Counting the line with "Official PyTorch implementation" as the last one, copy out the lines of the data exactly from the first onward.

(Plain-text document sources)
Segment Open

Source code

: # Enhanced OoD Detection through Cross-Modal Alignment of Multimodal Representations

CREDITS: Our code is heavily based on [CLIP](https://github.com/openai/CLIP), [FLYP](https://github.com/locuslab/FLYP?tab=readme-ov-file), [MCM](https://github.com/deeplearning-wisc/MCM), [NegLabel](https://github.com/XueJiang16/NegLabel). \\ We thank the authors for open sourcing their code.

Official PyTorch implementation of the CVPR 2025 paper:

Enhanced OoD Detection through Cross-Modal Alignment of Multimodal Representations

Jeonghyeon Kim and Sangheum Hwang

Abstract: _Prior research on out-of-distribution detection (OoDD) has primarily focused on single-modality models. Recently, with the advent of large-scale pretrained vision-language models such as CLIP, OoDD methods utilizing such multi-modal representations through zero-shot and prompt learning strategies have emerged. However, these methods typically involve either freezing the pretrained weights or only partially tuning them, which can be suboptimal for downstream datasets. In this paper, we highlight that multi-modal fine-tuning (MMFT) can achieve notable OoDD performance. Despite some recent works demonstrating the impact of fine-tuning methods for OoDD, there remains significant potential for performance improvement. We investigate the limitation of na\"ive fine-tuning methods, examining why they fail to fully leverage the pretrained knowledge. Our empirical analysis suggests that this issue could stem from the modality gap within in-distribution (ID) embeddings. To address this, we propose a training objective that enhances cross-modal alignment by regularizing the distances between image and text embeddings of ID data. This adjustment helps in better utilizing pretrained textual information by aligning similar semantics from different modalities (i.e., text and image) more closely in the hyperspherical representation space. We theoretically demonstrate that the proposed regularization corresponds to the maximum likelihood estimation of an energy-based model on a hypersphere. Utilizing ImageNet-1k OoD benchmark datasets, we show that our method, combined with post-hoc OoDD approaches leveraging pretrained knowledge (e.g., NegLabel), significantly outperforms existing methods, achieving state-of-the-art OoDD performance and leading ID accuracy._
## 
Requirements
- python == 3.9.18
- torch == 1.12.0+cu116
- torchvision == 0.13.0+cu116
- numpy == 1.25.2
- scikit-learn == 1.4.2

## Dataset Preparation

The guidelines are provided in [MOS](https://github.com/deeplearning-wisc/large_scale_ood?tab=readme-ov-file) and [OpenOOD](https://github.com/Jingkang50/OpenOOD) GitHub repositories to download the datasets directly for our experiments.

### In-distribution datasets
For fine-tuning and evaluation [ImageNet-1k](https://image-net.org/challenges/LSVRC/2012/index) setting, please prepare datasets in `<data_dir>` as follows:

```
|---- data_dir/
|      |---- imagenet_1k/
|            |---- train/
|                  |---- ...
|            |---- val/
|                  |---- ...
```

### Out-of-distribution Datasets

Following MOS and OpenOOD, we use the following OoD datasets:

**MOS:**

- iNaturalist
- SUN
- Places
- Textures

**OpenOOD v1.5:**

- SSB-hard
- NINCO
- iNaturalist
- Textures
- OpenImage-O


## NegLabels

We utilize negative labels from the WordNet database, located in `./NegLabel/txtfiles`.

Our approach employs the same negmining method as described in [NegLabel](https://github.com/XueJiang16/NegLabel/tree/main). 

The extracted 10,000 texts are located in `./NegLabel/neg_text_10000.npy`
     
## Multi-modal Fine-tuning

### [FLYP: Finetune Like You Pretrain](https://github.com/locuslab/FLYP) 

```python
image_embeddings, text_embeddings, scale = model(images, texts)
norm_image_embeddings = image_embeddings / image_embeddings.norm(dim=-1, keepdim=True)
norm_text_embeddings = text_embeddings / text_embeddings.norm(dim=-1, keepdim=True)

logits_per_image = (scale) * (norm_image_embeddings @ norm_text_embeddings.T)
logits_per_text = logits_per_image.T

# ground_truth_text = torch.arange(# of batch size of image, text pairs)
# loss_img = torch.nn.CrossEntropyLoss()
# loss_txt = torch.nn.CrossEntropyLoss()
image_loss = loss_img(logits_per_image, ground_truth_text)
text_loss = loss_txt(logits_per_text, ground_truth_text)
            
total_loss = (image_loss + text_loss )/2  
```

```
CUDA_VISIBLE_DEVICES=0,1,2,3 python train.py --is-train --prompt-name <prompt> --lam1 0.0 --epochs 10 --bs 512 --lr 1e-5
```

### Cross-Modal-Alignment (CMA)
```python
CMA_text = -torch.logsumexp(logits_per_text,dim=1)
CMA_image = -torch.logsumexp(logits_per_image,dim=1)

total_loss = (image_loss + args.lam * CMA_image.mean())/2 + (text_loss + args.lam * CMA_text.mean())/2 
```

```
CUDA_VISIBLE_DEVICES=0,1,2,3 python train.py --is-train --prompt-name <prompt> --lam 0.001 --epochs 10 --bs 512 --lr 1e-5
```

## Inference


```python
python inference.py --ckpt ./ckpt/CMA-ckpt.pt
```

Segment Closed

## RESPONSE
Source code

: # Enhanced OoD Detection through Cross-Modal Alignment of Multimodal Representations

CREDITS: Our code is heavily based on [CLIP](https://github.com/openai/CLIP), [FLYP](https://github.com/locuslab/FLYP?tab=readme-ov-file), [MCM](https://github.com/deeplearning-wisc/MCM), [NegLabel](https://github.com/XueJiang16/NegLabel). \\ We thank the authors for open sourcing their code.

Official PyTorch implementation of the CVPR 2025 paper:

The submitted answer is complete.